### Exercise aim
Without changing a word, repeat the data, and include no pictures.

(Beginning of Exercise data)

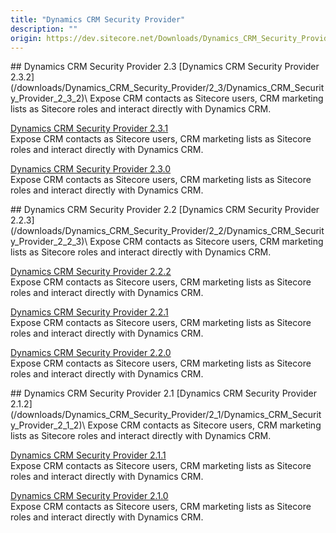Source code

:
 ```yaml
---
title: "Dynamics CRM Security Provider"
description: ""
origin: https://dev.sitecore.net/Downloads/Dynamics_CRM_Security_Provider
---
```


<Card variant='outlineRaised' px={0} mb={8}>
<CardHeader>
## Dynamics CRM Security Provider 2.3
</CardHeader>
<CardBody>
[Dynamics CRM Security Provider 2.3.2](/downloads/Dynamics_CRM_Security_Provider/2_3/Dynamics_CRM_Security_Provider_2_3_2)\
Expose CRM contacts as Sitecore users, CRM marketing lists as Sitecore roles and interact directly with Dynamics CRM.

[Dynamics CRM Security Provider 2.3.1](/downloads/Dynamics_CRM_Security_Provider/2_3/Dynamics_CRM_Security_Provider_2_3_1)\
Expose CRM contacts as Sitecore users, CRM marketing lists as Sitecore roles and interact directly with Dynamics CRM.

[Dynamics CRM Security Provider 2.3.0](/downloads/Dynamics_CRM_Security_Provider/2_3/Dynamics_CRM_Security_Provider_2_3_0)\
Expose CRM contacts as Sitecore users, CRM marketing lists as Sitecore roles and interact directly with Dynamics CRM.


</CardBody>          
</Card>
<Card variant='outlineRaised' px={0} mb={8}>
<CardHeader>
## Dynamics CRM Security Provider 2.2
</CardHeader>
<CardBody>
[Dynamics CRM Security Provider 2.2.3](/downloads/Dynamics_CRM_Security_Provider/2_2/Dynamics_CRM_Security_Provider_2_2_3)\
Expose CRM contacts as Sitecore users, CRM marketing lists as Sitecore roles and interact directly with Dynamics CRM.

[Dynamics CRM Security Provider 2.2.2](/downloads/Dynamics_CRM_Security_Provider/2_2/Dynamics_CRM_Security_Provider_2_2_2)\
Expose CRM contacts as Sitecore users, CRM marketing lists as Sitecore roles and interact directly with Dynamics CRM.

[Dynamics CRM Security Provider 2.2.1](/downloads/Dynamics_CRM_Security_Provider/2_2/Dynamics_CRM_Security_Provider_2_2_1)\
Expose CRM contacts as Sitecore users, CRM marketing lists as Sitecore roles and interact directly with Dynamics CRM.

[Dynamics CRM Security Provider 2.2.0](/downloads/Dynamics_CRM_Security_Provider/2_2/Dynamics_CRM_Security_Provider_2_2_0)\
Expose CRM contacts as Sitecore users, CRM marketing lists as Sitecore roles and interact directly with Dynamics CRM.


</CardBody>          
</Card>
<Card variant='outlineRaised' px={0} mb={8}>
<CardHeader>
## Dynamics CRM Security Provider 2.1
</CardHeader>
<CardBody>
[Dynamics CRM Security Provider 2.1.2](/downloads/Dynamics_CRM_Security_Provider/2_1/Dynamics_CRM_Security_Provider_2_1_2)\
Expose CRM contacts as Sitecore users, CRM marketing lists as Sitecore roles and interact directly with Dynamics CRM.

[Dynamics CRM Security Provider 2.1.1](/downloads/Dynamics_CRM_Security_Provider/2_1/Dynamics_CRM_Security_Provider_2_1_1)\
Expose CRM contacts as Sitecore users, CRM marketing lists as Sitecore roles and interact directly with Dynamics CRM.

[Dynamics CRM Security Provider 2.1.0](/downloads/Dynamics_CRM_Security_Provider/2_1/Dynamics_CRM_Security_Provider_2_1_0)\
Expose CRM contacts as Sitecore users, CRM marketing lists as Sitecore roles and interact directly with Dynamics CRM.


</CardBody>          
</Card>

(End of Exercise data)

### Exercise solution
Source code

:
 ```yaml
---
title: "Dynamics CRM Security Provider"
description: ""
origin: https://dev.sitecore.net/Downloads/Dynamics_CRM_Security_Provider
---
```


<Card variant='outlineRaised' px={0} mb={8}>
<CardHeader>
## Dynamics CRM Security Provider 2.3
</CardHeader>
<CardBody>
[Dynamics CRM Security Provider 2.3.2](/downloads/Dynamics_CRM_Security_Provider/2_3/Dynamics_CRM_Security_Provider_2_3_2)\
Expose CRM contacts as Sitecore users, CRM marketing lists as Sitecore roles and interact directly with Dynamics CRM.

[Dynamics CRM Security Provider 2.3.1](/downloads/Dynamics_CRM_Security_Provider/2_3/Dynamics_CRM_Security_Provider_2_3_1)\
Expose CRM contacts as Sitecore users, CRM marketing lists as Sitecore roles and interact directly with Dynamics CRM.

[Dynamics CRM Security Provider 2.3.0](/downloads/Dynamics_CRM_Security_Provider/2_3/Dynamics_CRM_Security_Provider_2_3_0)\
Expose CRM contacts as Sitecore users, CRM marketing lists as Sitecore roles and interact directly with Dynamics CRM.


</CardBody>          
</Card>
<Card variant='outlineRaised' px={0} mb={8}>
<CardHeader>
## Dynamics CRM Security Provider 2.2
</CardHeader>
<CardBody>
[Dynamics CRM Security Provider 2.2.3](/downloads/Dynamics_CRM_Security_Provider/2_2/Dynamics_CRM_Security_Provider_2_2_3)\
Expose CRM contacts as Sitecore users, CRM marketing lists as Sitecore roles and interact directly with Dynamics CRM.

[Dynamics CRM Security Provider 2.2.2](/downloads/Dynamics_CRM_Security_Provider/2_2/Dynamics_CRM_Security_Provider_2_2_2)\
Expose CRM contacts as Sitecore users, CRM marketing lists as Sitecore roles and interact directly with Dynamics CRM.

[Dynamics CRM Security Provider 2.2.1](/downloads/Dynamics_CRM_Security_Provider/2_2/Dynamics_CRM_Security_Provider_2_2_1)\
Expose CRM contacts as Sitecore users, CRM marketing lists as Sitecore roles and interact directly with Dynamics CRM.

[Dynamics CRM Security Provider 2.2.0](/downloads/Dynamics_CRM_Security_Provider/2_2/Dynamics_CRM_Security_Provider_2_2_0)\
Expose CRM contacts as Sitecore users, CRM marketing lists as Sitecore roles and interact directly with Dynamics CRM.


</CardBody>          
</Card>
<Card variant='outlineRaised' px={0} mb={8}>
<CardHeader>
## Dynamics CRM Security Provider 2.1
</CardHeader>
<CardBody>
[Dynamics CRM Security Provider 2.1.2](/downloads/Dynamics_CRM_Security_Provider/2_1/Dynamics_CRM_Security_Provider_2_1_2)\
Expose CRM contacts as Sitecore users, CRM marketing lists as Sitecore roles and interact directly with Dynamics CRM.

[Dynamics CRM Security Provider 2.1.1](/downloads/Dynamics_CRM_Security_Provider/2_1/Dynamics_CRM_Security_Provider_2_1_1)\
Expose CRM contacts as Sitecore users, CRM marketing lists as Sitecore roles and interact directly with Dynamics CRM.

[Dynamics CRM Security Provider 2.1.0](/downloads/Dynamics_CRM_Security_Provider/2_1/Dynamics_CRM_Security_Provider_2_1_0)\
Expose CRM contacts as Sitecore users, CRM marketing lists as Sitecore roles and interact directly with Dynamics CRM.


</CardBody>          
</Card>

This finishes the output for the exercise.